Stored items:
⟨
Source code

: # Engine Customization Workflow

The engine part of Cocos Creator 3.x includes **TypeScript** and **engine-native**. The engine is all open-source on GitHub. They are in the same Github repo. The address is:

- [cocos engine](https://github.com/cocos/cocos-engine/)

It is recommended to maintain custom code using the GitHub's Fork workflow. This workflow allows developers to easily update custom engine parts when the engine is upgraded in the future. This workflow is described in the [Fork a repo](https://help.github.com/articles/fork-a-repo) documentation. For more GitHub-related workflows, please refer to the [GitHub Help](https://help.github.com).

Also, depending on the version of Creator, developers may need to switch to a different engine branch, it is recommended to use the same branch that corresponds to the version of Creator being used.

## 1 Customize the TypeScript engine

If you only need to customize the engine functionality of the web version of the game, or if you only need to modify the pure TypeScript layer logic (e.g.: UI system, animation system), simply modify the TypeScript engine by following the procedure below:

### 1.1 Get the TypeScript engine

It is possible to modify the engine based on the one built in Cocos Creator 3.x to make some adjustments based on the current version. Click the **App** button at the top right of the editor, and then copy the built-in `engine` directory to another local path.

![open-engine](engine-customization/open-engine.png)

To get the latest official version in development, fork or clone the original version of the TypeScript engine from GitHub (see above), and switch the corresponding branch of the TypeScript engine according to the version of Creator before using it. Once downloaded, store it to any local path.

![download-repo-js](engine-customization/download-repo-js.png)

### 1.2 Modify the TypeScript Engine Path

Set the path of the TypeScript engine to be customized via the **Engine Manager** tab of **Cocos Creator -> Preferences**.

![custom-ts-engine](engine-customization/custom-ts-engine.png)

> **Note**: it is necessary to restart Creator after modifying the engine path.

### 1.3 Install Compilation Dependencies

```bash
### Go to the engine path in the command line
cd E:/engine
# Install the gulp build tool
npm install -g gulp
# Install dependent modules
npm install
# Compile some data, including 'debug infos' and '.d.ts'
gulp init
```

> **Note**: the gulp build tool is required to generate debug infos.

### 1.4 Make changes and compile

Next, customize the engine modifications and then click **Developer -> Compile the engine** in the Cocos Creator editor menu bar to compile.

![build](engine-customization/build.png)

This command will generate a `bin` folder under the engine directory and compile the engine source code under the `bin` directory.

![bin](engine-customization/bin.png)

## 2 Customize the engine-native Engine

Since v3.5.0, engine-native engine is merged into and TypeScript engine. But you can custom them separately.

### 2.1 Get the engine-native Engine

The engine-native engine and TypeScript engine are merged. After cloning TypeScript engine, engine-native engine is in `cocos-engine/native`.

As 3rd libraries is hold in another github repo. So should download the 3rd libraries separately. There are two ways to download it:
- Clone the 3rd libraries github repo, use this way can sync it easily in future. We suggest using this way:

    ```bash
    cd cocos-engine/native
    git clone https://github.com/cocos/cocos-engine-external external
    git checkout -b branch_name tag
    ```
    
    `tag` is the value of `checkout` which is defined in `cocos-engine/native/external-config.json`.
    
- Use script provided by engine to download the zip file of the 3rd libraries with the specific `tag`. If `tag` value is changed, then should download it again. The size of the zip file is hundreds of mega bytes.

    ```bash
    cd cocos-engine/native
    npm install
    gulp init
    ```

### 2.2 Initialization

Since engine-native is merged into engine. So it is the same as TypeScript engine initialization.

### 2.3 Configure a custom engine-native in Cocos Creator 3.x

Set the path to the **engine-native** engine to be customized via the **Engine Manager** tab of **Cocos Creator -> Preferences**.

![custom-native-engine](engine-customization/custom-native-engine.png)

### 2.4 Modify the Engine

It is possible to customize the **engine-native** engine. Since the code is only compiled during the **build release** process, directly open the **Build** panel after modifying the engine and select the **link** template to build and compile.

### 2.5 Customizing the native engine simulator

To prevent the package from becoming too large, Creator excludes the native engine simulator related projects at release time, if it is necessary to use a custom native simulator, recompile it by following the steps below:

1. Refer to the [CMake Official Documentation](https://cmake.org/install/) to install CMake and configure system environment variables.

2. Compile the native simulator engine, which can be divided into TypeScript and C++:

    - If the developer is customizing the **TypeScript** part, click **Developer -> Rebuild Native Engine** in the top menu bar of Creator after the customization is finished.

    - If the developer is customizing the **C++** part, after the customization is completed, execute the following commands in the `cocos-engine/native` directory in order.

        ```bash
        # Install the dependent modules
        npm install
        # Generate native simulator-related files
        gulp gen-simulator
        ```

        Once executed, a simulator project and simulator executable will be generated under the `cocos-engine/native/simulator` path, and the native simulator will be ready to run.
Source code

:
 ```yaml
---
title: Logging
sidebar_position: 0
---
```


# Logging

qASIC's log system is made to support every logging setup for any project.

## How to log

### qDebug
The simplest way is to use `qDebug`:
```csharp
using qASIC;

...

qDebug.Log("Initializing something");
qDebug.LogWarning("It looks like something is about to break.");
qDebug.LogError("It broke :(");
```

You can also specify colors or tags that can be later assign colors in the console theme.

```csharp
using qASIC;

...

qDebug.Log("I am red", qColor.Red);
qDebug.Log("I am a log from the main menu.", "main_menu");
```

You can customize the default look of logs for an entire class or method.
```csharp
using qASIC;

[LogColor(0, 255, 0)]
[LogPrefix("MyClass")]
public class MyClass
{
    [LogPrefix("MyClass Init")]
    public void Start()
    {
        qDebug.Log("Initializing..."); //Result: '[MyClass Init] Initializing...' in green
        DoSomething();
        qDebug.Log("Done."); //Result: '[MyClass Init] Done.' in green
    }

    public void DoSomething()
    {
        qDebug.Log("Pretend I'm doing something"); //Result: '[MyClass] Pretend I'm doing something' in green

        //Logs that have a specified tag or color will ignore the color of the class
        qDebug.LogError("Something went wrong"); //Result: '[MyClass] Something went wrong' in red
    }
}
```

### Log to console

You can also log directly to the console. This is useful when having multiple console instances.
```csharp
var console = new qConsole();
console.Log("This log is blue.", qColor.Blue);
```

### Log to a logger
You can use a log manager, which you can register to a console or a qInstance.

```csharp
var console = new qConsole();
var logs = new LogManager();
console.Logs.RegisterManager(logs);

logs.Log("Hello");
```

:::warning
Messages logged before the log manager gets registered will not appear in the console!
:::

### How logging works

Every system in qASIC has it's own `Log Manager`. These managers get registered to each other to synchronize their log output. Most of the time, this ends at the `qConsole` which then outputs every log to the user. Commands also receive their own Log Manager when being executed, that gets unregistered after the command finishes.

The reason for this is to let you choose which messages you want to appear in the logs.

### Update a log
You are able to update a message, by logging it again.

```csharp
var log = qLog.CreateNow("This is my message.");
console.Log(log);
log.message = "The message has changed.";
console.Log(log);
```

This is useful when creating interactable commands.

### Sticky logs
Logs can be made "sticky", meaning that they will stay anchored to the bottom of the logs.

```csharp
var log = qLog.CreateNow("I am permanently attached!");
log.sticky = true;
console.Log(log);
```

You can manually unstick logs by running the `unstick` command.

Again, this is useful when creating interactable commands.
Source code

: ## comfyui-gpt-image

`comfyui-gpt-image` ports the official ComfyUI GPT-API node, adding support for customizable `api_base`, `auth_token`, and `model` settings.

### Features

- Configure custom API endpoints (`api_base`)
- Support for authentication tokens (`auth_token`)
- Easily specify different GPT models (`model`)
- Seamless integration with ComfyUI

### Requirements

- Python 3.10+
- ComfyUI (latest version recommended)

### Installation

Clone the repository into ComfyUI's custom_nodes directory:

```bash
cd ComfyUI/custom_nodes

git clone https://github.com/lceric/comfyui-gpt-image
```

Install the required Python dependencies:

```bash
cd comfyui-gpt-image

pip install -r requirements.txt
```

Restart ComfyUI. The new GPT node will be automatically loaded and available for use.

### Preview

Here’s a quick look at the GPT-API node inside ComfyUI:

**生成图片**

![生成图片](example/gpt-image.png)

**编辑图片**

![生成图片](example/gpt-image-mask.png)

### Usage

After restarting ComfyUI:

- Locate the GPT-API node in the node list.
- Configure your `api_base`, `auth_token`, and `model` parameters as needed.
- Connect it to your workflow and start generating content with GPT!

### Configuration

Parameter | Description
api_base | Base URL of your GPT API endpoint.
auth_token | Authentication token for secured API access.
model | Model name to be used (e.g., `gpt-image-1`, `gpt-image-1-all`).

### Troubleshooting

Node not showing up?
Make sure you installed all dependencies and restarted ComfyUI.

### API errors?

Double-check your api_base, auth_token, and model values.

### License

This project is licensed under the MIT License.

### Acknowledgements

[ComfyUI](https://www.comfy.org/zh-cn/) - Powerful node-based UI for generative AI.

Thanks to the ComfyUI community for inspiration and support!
⟩
For the string "should", go through the entries above and copy each line where it occurs.

As 3rd libraries is hold in another github repo. So should download the 3rd libraries separately. There are two ways to download it:
- Use script provided by engine to download the zip file of the 3rd libraries with the specific `tag`. If `tag` value is changed, then should download it again. The size of the zip file is hundreds of mega bytes.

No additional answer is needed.